**WHAT TO DO:** Please copy out each line of the entries in which "requires" appears.

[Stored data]
[Start of section]

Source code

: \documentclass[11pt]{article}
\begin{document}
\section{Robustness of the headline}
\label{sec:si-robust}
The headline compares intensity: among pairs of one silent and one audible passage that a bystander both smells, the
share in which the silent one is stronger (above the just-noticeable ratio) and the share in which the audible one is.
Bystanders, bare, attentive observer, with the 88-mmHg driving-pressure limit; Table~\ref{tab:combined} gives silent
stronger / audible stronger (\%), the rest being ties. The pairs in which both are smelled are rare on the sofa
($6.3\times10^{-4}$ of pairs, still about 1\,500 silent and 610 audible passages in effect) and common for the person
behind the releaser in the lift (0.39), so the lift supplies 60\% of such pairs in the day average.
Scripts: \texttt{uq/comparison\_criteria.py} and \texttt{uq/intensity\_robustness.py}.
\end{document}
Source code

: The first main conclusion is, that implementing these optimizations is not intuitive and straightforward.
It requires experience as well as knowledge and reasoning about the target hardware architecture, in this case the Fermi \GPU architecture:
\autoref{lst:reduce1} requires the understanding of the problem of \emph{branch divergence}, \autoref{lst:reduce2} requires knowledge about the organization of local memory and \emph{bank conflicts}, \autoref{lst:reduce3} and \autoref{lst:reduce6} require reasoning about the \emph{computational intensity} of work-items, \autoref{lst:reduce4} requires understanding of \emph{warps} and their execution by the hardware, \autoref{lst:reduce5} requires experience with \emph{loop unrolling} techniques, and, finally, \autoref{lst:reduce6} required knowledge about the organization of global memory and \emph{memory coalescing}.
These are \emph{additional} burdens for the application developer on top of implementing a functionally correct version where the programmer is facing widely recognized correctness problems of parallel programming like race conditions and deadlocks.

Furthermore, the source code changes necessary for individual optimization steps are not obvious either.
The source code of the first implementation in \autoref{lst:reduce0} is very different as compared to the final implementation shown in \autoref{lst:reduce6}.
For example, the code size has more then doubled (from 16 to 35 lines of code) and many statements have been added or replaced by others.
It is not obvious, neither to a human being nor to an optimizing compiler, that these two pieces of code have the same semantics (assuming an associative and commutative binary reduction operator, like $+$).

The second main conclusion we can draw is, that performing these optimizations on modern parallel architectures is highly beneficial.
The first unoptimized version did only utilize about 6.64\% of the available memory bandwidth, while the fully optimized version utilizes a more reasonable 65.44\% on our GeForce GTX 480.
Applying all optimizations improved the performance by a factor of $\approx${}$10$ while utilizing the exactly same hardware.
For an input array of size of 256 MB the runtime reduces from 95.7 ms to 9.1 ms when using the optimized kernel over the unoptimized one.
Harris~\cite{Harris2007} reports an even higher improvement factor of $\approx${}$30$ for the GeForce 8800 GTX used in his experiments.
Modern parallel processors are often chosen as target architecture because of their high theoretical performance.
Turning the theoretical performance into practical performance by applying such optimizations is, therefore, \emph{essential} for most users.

[End of section]

**RESULT OF THE EXERCISE:**
It requires experience as well as knowledge and reasoning about the target hardware architecture, in this case the Fermi \GPU architecture:
\autoref{lst:reduce1} requires the understanding of the problem of \emph{branch divergence}, \autoref{lst:reduce2} requires knowledge about the organization of local memory and \emph{bank conflicts}, \autoref{lst:reduce3} and \autoref{lst:reduce6} require reasoning about the \emph{computational intensity} of work-items, \autoref{lst:reduce4} requires understanding of \emph{warps} and their execution by the hardware, \autoref{lst:reduce5} requires experience with \emph{loop unrolling} techniques, and, finally, \autoref{lst:reduce6} required knowledge about the organization of global memory and \emph{memory coalescing}.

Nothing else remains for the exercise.